- _Task goal_
Could you print exactly the lines of the listing below, starting at the line that has "displacement. If a" and ending at the line that has "databooks, this cannot", and only those lines?

[Entries supplied — start]

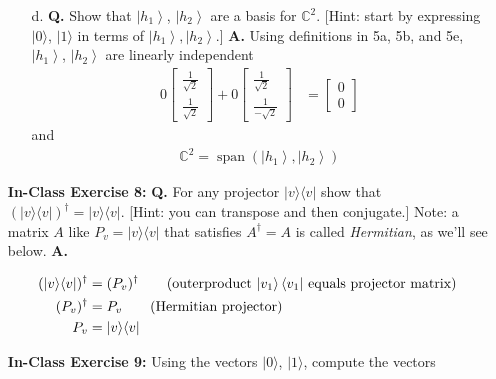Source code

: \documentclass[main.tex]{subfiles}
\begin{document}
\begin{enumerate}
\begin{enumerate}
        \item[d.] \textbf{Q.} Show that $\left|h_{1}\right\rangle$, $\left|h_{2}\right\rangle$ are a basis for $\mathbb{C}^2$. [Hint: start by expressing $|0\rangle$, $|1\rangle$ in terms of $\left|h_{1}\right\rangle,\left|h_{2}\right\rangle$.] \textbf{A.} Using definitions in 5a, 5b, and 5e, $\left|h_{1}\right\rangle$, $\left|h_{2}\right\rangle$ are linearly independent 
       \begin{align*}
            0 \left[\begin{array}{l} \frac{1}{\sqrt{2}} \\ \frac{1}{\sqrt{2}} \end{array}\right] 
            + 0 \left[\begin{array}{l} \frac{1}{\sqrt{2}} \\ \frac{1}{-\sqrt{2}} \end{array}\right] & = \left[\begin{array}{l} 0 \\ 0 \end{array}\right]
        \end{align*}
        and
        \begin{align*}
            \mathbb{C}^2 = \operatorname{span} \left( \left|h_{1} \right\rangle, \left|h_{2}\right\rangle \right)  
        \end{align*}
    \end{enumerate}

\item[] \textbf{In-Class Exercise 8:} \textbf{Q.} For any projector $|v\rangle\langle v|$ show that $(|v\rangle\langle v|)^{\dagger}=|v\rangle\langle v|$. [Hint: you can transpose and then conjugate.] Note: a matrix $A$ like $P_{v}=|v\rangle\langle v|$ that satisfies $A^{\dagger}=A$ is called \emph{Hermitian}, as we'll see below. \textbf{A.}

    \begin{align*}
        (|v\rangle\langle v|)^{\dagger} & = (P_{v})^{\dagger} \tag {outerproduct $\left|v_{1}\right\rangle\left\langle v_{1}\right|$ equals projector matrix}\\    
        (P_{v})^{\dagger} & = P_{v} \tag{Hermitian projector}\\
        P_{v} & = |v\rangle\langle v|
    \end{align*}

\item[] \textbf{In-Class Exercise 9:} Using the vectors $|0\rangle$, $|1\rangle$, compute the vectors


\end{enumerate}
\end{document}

[Entries supplied — finish]
[Entries supplied — start]

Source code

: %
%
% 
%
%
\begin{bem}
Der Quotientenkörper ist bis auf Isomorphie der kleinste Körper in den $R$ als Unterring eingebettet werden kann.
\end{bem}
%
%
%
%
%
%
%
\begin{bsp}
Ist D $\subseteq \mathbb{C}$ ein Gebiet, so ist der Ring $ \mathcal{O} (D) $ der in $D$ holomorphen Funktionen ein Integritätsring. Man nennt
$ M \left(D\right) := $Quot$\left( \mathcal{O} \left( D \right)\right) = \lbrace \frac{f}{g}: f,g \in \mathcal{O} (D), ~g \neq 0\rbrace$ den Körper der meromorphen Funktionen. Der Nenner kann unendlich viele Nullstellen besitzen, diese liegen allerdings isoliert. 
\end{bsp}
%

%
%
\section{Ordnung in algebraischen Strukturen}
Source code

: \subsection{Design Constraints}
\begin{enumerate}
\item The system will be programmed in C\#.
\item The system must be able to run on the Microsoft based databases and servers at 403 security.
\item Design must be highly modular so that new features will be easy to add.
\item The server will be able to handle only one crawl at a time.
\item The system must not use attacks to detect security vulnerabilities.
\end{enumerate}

[Entries supplied — finish]
[Entries supplied — start]

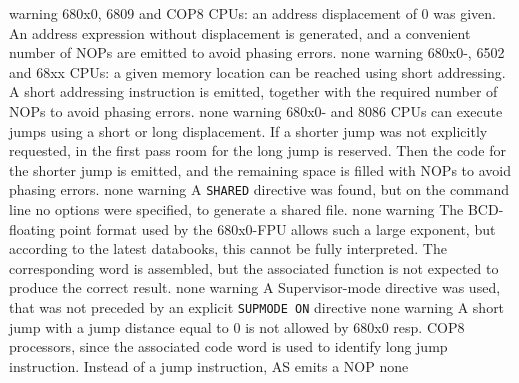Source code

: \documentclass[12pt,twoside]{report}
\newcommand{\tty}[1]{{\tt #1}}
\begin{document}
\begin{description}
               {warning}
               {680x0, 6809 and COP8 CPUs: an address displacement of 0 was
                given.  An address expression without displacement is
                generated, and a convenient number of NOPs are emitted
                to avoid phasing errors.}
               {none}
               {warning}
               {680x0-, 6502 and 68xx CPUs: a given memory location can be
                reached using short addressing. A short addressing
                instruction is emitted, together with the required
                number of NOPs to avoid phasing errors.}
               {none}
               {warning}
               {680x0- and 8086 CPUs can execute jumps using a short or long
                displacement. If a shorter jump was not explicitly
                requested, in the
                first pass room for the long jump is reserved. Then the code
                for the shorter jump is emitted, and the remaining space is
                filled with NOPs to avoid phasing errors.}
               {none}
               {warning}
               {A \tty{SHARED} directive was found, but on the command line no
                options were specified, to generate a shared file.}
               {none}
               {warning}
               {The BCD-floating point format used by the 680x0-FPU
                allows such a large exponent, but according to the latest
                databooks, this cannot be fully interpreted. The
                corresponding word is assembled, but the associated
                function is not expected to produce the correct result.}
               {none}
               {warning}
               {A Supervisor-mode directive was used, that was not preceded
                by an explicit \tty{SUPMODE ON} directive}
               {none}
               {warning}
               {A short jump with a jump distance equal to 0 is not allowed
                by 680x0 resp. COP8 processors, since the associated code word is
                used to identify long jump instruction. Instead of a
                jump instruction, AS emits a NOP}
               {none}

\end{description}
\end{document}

[Entries supplied — finish]

- _Response to the task_
                displacement. If a shorter jump was not explicitly
                requested, in the
                first pass room for the long jump is reserved. Then the code
                for the shorter jump is emitted, and the remaining space is
                filled with NOPs to avoid phasing errors.}
               {none}
               {warning}
               {A \tty{SHARED} directive was found, but on the command line no
                options were specified, to generate a shared file.}
               {none}
               {warning}
               {The BCD-floating point format used by the 680x0-FPU
                allows such a large exponent, but according to the latest
                databooks, this cannot be fully interpreted. The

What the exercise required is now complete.